Saved data entries
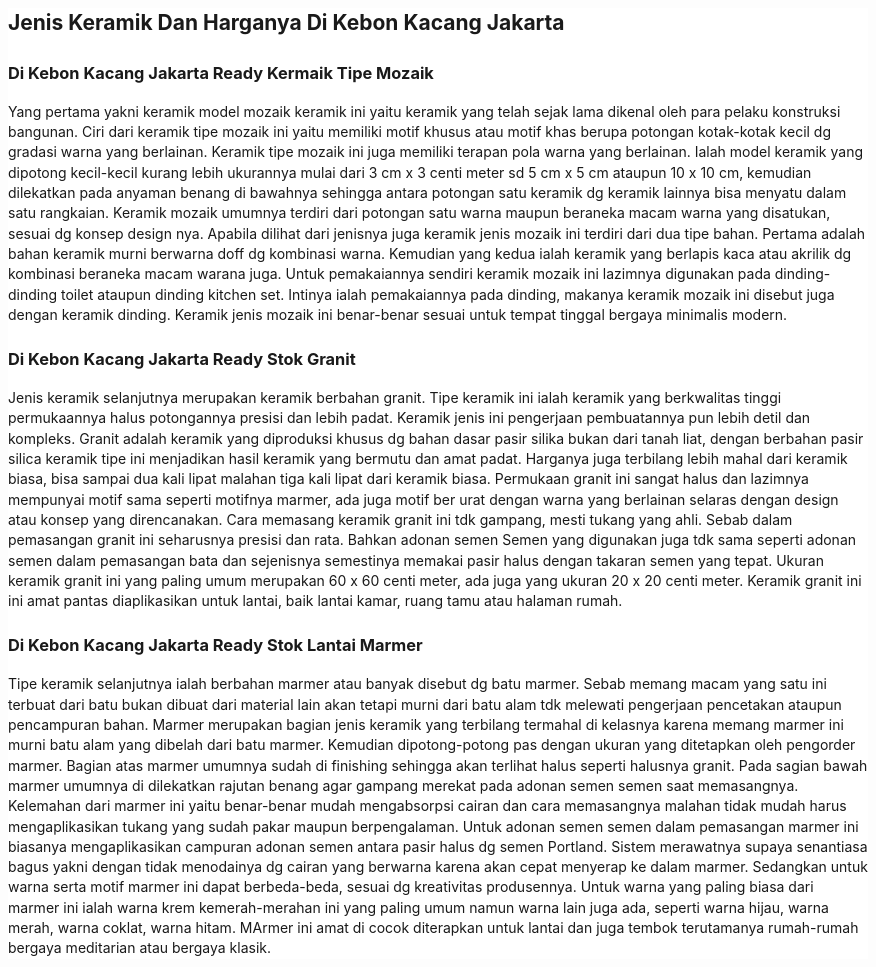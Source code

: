 ## Jenis Keramik Dan Harganya Di Kebon Kacang Jakarta

### Di Kebon Kacang Jakarta Ready Kermaik Tipe Mozaik

Yang pertama yakni keramik model mozaik keramik ini yaitu keramik yang telah sejak lama dikenal oleh para pelaku konstruksi bangunan. Ciri dari keramik tipe mozaik ini yaitu memiliki motif khusus atau motif khas berupa potongan kotak-kotak kecil dg gradasi warna yang berlainan. Keramik tipe mozaik ini juga memiliki terapan pola warna yang berlainan. Ialah model keramik yang dipotong kecil-kecil kurang lebih ukurannya mulai dari 3 cm x 3 centi meter sd 5 cm x 5 cm ataupun 10 x 10 cm, kemudian dilekatkan pada anyaman benang di bawahnya sehingga antara potongan satu keramik dg keramik lainnya bisa menyatu dalam satu rangkaian. Keramik mozaik umumnya terdiri dari potongan satu warna maupun beraneka macam warna yang disatukan, sesuai dg konsep design nya. Apabila dilihat dari jenisnya juga keramik jenis mozaik ini terdiri dari dua tipe bahan. Pertama adalah bahan keramik murni berwarna doff dg kombinasi warna. Kemudian yang kedua ialah keramik yang berlapis kaca atau akrilik dg kombinasi beraneka macam warana juga. Untuk pemakaiannya sendiri keramik mozaik ini lazimnya digunakan pada dinding-dinding toilet ataupun dinding kitchen set. Intinya ialah pemakaiannya pada dinding, makanya keramik mozaik ini disebut juga dengan keramik dinding. Keramik jenis mozaik ini benar-benar sesuai untuk tempat tinggal bergaya minimalis modern.

### Di Kebon Kacang Jakarta Ready Stok Granit

Jenis keramik selanjutnya merupakan keramik berbahan granit. Tipe keramik ini ialah keramik yang berkwalitas tinggi permukaannya halus potongannya presisi dan lebih padat. Keramik jenis ini pengerjaan pembuatannya pun lebih detil dan kompleks. Granit adalah keramik yang diproduksi khusus dg bahan dasar pasir silika bukan dari tanah liat, dengan berbahan pasir silica keramik tipe ini menjadikan hasil keramik yang bermutu dan amat padat. Harganya juga terbilang lebih mahal dari keramik biasa, bisa sampai dua kali lipat malahan tiga kali lipat dari keramik biasa. Permukaan granit ini sangat halus dan lazimnya mempunyai motif sama seperti motifnya marmer, ada juga motif ber urat dengan warna yang berlainan selaras dengan design atau konsep yang direncanakan. Cara memasang keramik granit ini tdk gampang, mesti tukang yang ahli. Sebab dalam pemasangan granit ini seharusnya presisi dan rata. Bahkan adonan semen Semen yang digunakan juga tdk sama seperti adonan semen dalam pemasangan bata dan sejenisnya semestinya memakai pasir halus dengan takaran semen yang tepat. Ukuran keramik granit ini yang paling umum merupakan 60 x 60 centi meter, ada juga yang ukuran 20 x 20 centi meter. Keramik granit ini ini amat pantas diaplikasikan untuk lantai, baik lantai kamar, ruang tamu atau halaman rumah.

### Di Kebon Kacang Jakarta Ready Stok Lantai Marmer

Tipe keramik selanjutnya ialah berbahan marmer atau banyak disebut dg batu marmer. Sebab memang macam yang satu ini terbuat dari batu bukan dibuat dari material lain akan tetapi murni dari batu alam tdk melewati pengerjaan pencetakan ataupun pencampuran bahan. Marmer merupakan bagian jenis keramik yang terbilang termahal di kelasnya karena memang marmer ini murni batu alam yang dibelah dari batu marmer. Kemudian dipotong-potong pas dengan ukuran yang ditetapkan oleh pengorder marmer. Bagian atas marmer umumnya sudah di finishing sehingga akan terlihat halus seperti halusnya granit. Pada sagian bawah marmer umumnya di dilekatkan rajutan benang agar gampang merekat pada adonan semen semen saat memasangnya. Kelemahan dari marmer ini yaitu benar-benar mudah mengabsorpsi cairan dan cara memasangnya malahan tidak mudah harus mengaplikasikan tukang yang sudah pakar maupun berpengalaman. Untuk adonan semen semen dalam pemasangan marmer ini biasanya mengaplikasikan campuran adonan semen antara pasir halus dg semen Portland. Sistem merawatnya supaya senantiasa bagus yakni dengan tidak menodainya dg cairan yang berwarna karena akan cepat menyerap ke dalam marmer. Sedangkan untuk warna serta motif marmer ini dapat berbeda-beda, sesuai dg kreativitas produsennya. Untuk warna yang paling biasa dari marmer ini ialah warna krem kemerah-merahan ini yang paling umum namun warna lain juga ada, seperti warna hijau, warna merah, warna coklat, warna hitam. MArmer ini amat di cocok diterapkan untuk lantai dan juga tembok terutamanya rumah-rumah bergaya meditarian atau bergaya klasik.
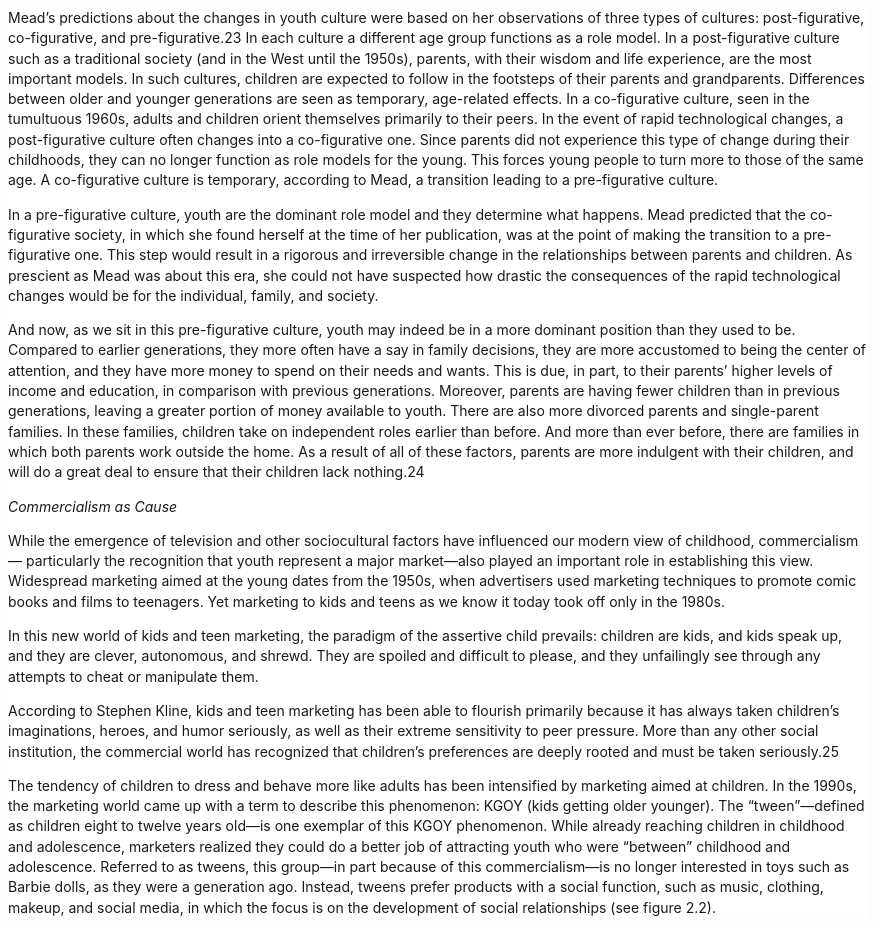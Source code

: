 Mead’s predictions about the changes in youth culture were based on her observations of three types of cultures: post-figurative, co-figurative, and pre-figurative.23 In each culture a different age group functions as a role model. In a post-figurative culture such as a traditional society (and in the West until the 1950s), parents, with their wisdom and life experience, are the most important models. In such cultures, children are expected to follow in the footsteps of their parents and grandparents. Differences between older and younger generations are seen as temporary, age-related effects. In a co-figurative culture, seen in the tumultuous 1960s, adults and children orient themselves primarily to their peers. In the event of rapid technological changes, a post-figurative culture often changes into a co-figurative one. Since parents did not experience this type of change during their childhoods, they can no longer function as role models for the young. This forces young people to turn more to those of the same age. A co-figurative culture is temporary, according to Mead, a transition leading to a pre-figurative culture.

In a pre-figurative culture, youth are the dominant role model and they determine what happens. Mead predicted that the co-figurative society, in which she found herself at the time of her publication, was at the point of making the transition to a pre-figurative one. This step would result in a rigorous and irreversible change in the relationships between parents and children. As prescient as Mead was about this era, she could not have suspected how drastic the consequences of the rapid technological changes would be for the individual, family, and society.

And now, as we sit in this pre-figurative culture, youth may indeed be in a more dominant position than they used to be. Compared to earlier generations, they more often have a say in family decisions, they are more accustomed to being the center of attention, and they have more money to spend on their needs and wants. This is due, in part, to their parents’ higher levels of income and education, in comparison with previous generations. Moreover, parents are having fewer children than in previous generations, leaving a greater portion of money available to youth. There are also more divorced parents and single-parent families. In these families, children take on independent roles earlier than before. And more than ever before, there are families in which both parents work outside the home. As a result of all of these factors, parents are more indulgent with their children, and will do a great deal to ensure that their children lack nothing.24

_Commercialism as Cause_

While the emergence of television and other sociocultural factors have influenced our modern view of childhood, commercialism— particularly the recognition that youth represent a major market—also played an important role in establishing this view. Widespread marketing aimed at the young dates from the 1950s, when advertisers used marketing techniques to promote comic books and films to teenagers. Yet marketing to kids and teens as we know it today took off only in the 1980s.

In this new world of kids and teen marketing, the paradigm of the assertive child prevails: children are kids, and kids speak up, and they are clever, autonomous, and shrewd. They are spoiled and difficult to please, and they unfailingly see through any attempts to cheat or manipulate them.

According to Stephen Kline, kids and teen marketing has been able to flourish primarily because it has always taken children’s imaginations, heroes, and humor seriously, as well as their extreme sensitivity to peer pressure. More than any other social institution, the commercial world has recognized that children’s preferences are deeply rooted and must be taken seriously.25

The tendency of children to dress and behave more like adults has been intensified by marketing aimed at children. In the 1990s, the marketing world came up with a term to describe this phenomenon: KGOY (kids getting older younger). The “tween”—defined as children eight to twelve years old—is one exemplar of this KGOY phenomenon. While already reaching children in childhood and adolescence, marketers realized they could do a better job of attracting youth who were “between” childhood and adolescence. Referred to as tweens, this group—in part because of this commercialism—is no longer interested in toys such as Barbie dolls, as they were a generation ago. Instead, tweens prefer products with a social function, such as music, clothing, makeup, and social media, in which the focus is on the development of social relationships (see figure 2.2).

Work request:
A word-for-word copy of every entry, with the pictures left out, is the required answer.

Output for this exercise:
Source code

: ## Jenis Keramik Dan Harganya Di Kebon Kacang Jakarta

### Di Kebon Kacang Jakarta Ready Kermaik Tipe Mozaik

Yang pertama yakni keramik model mozaik keramik ini yaitu keramik yang telah sejak lama dikenal oleh para pelaku konstruksi bangunan. Ciri dari keramik tipe mozaik ini yaitu memiliki motif khusus atau motif khas berupa potongan kotak-kotak kecil dg gradasi warna yang berlainan. Keramik tipe mozaik ini juga memiliki terapan pola warna yang berlainan. Ialah model keramik yang dipotong kecil-kecil kurang lebih ukurannya mulai dari 3 cm x 3 centi meter sd 5 cm x 5 cm ataupun 10 x 10 cm, kemudian dilekatkan pada anyaman benang di bawahnya sehingga antara potongan satu keramik dg keramik lainnya bisa menyatu dalam satu rangkaian. Keramik mozaik umumnya terdiri dari potongan satu warna maupun beraneka macam warna yang disatukan, sesuai dg konsep design nya. Apabila dilihat dari jenisnya juga keramik jenis mozaik ini terdiri dari dua tipe bahan. Pertama adalah bahan keramik murni berwarna doff dg kombinasi warna. Kemudian yang kedua ialah keramik yang berlapis kaca atau akrilik dg kombinasi beraneka macam warana juga. Untuk pemakaiannya sendiri keramik mozaik ini lazimnya digunakan pada dinding-dinding toilet ataupun dinding kitchen set. Intinya ialah pemakaiannya pada dinding, makanya keramik mozaik ini disebut juga dengan keramik dinding. Keramik jenis mozaik ini benar-benar sesuai untuk tempat tinggal bergaya minimalis modern.

### Di Kebon Kacang Jakarta Ready Stok Granit

Jenis keramik selanjutnya merupakan keramik berbahan granit. Tipe keramik ini ialah keramik yang berkwalitas tinggi permukaannya halus potongannya presisi dan lebih padat. Keramik jenis ini pengerjaan pembuatannya pun lebih detil dan kompleks. Granit adalah keramik yang diproduksi khusus dg bahan dasar pasir silika bukan dari tanah liat, dengan berbahan pasir silica keramik tipe ini menjadikan hasil keramik yang bermutu dan amat padat. Harganya juga terbilang lebih mahal dari keramik biasa, bisa sampai dua kali lipat malahan tiga kali lipat dari keramik biasa. Permukaan granit ini sangat halus dan lazimnya mempunyai motif sama seperti motifnya marmer, ada juga motif ber urat dengan warna yang berlainan selaras dengan design atau konsep yang direncanakan. Cara memasang keramik granit ini tdk gampang, mesti tukang yang ahli. Sebab dalam pemasangan granit ini seharusnya presisi dan rata. Bahkan adonan semen Semen yang digunakan juga tdk sama seperti adonan semen dalam pemasangan bata dan sejenisnya semestinya memakai pasir halus dengan takaran semen yang tepat. Ukuran keramik granit ini yang paling umum merupakan 60 x 60 centi meter, ada juga yang ukuran 20 x 20 centi meter. Keramik granit ini ini amat pantas diaplikasikan untuk lantai, baik lantai kamar, ruang tamu atau halaman rumah.

### Di Kebon Kacang Jakarta Ready Stok Lantai Marmer

Tipe keramik selanjutnya ialah berbahan marmer atau banyak disebut dg batu marmer. Sebab memang macam yang satu ini terbuat dari batu bukan dibuat dari material lain akan tetapi murni dari batu alam tdk melewati pengerjaan pencetakan ataupun pencampuran bahan. Marmer merupakan bagian jenis keramik yang terbilang termahal di kelasnya karena memang marmer ini murni batu alam yang dibelah dari batu marmer. Kemudian dipotong-potong pas dengan ukuran yang ditetapkan oleh pengorder marmer. Bagian atas marmer umumnya sudah di finishing sehingga akan terlihat halus seperti halusnya granit. Pada sagian bawah marmer umumnya di dilekatkan rajutan benang agar gampang merekat pada adonan semen semen saat memasangnya. Kelemahan dari marmer ini yaitu benar-benar mudah mengabsorpsi cairan dan cara memasangnya malahan tidak mudah harus mengaplikasikan tukang yang sudah pakar maupun berpengalaman. Untuk adonan semen semen dalam pemasangan marmer ini biasanya mengaplikasikan campuran adonan semen antara pasir halus dg semen Portland. Sistem merawatnya supaya senantiasa bagus yakni dengan tidak menodainya dg cairan yang berwarna karena akan cepat menyerap ke dalam marmer. Sedangkan untuk warna serta motif marmer ini dapat berbeda-beda, sesuai dg kreativitas produsennya. Untuk warna yang paling biasa dari marmer ini ialah warna krem kemerah-merahan ini yang paling umum namun warna lain juga ada, seperti warna hijau, warna merah, warna coklat, warna hitam. MArmer ini amat di cocok diterapkan untuk lantai dan juga tembok terutamanya rumah-rumah bergaya meditarian atau bergaya klasik.
Source code

: Mead’s predictions about the changes in youth culture were based on her observations of three types of cultures: post-figurative, co-figurative, and pre-figurative.23 In each culture a different age group functions as a role model. In a post-figurative culture such as a traditional society (and in the West until the 1950s), parents, with their wisdom and life experience, are the most important models. In such cultures, children are expected to follow in the footsteps of their parents and grandparents. Differences between older and younger generations are seen as temporary, age-related effects. In a co-figurative culture, seen in the tumultuous 1960s, adults and children orient themselves primarily to their peers. In the event of rapid technological changes, a post-figurative culture often changes into a co-figurative one. Since parents did not experience this type of change during their childhoods, they can no longer function as role models for the young. This forces young people to turn more to those of the same age. A co-figurative culture is temporary, according to Mead, a transition leading to a pre-figurative culture.

In a pre-figurative culture, youth are the dominant role model and they determine what happens. Mead predicted that the co-figurative society, in which she found herself at the time of her publication, was at the point of making the transition to a pre-figurative one. This step would result in a rigorous and irreversible change in the relationships between parents and children. As prescient as Mead was about this era, she could not have suspected how drastic the consequences of the rapid technological changes would be for the individual, family, and society.

And now, as we sit in this pre-figurative culture, youth may indeed be in a more dominant position than they used to be. Compared to earlier generations, they more often have a say in family decisions, they are more accustomed to being the center of attention, and they have more money to spend on their needs and wants. This is due, in part, to their parents’ higher levels of income and education, in comparison with previous generations. Moreover, parents are having fewer children than in previous generations, leaving a greater portion of money available to youth. There are also more divorced parents and single-parent families. In these families, children take on independent roles earlier than before. And more than ever before, there are families in which both parents work outside the home. As a result of all of these factors, parents are more indulgent with their children, and will do a great deal to ensure that their children lack nothing.24

_Commercialism as Cause_

While the emergence of television and other sociocultural factors have influenced our modern view of childhood, commercialism— particularly the recognition that youth represent a major market—also played an important role in establishing this view. Widespread marketing aimed at the young dates from the 1950s, when advertisers used marketing techniques to promote comic books and films to teenagers. Yet marketing to kids and teens as we know it today took off only in the 1980s.

In this new world of kids and teen marketing, the paradigm of the assertive child prevails: children are kids, and kids speak up, and they are clever, autonomous, and shrewd. They are spoiled and difficult to please, and they unfailingly see through any attempts to cheat or manipulate them.

According to Stephen Kline, kids and teen marketing has been able to flourish primarily because it has always taken children’s imaginations, heroes, and humor seriously, as well as their extreme sensitivity to peer pressure. More than any other social institution, the commercial world has recognized that children’s preferences are deeply rooted and must be taken seriously.25

The tendency of children to dress and behave more like adults has been intensified by marketing aimed at children. In the 1990s, the marketing world came up with a term to describe this phenomenon: KGOY (kids getting older younger). The “tween”—defined as children eight to twelve years old—is one exemplar of this KGOY phenomenon. While already reaching children in childhood and adolescence, marketers realized they could do a better job of attracting youth who were “between” childhood and adolescence. Referred to as tweens, this group—in part because of this commercialism—is no longer interested in toys such as Barbie dolls, as they were a generation ago. Instead, tweens prefer products with a social function, such as music, clothing, makeup, and social media, in which the focus is on the development of social relationships (see figure 2.2).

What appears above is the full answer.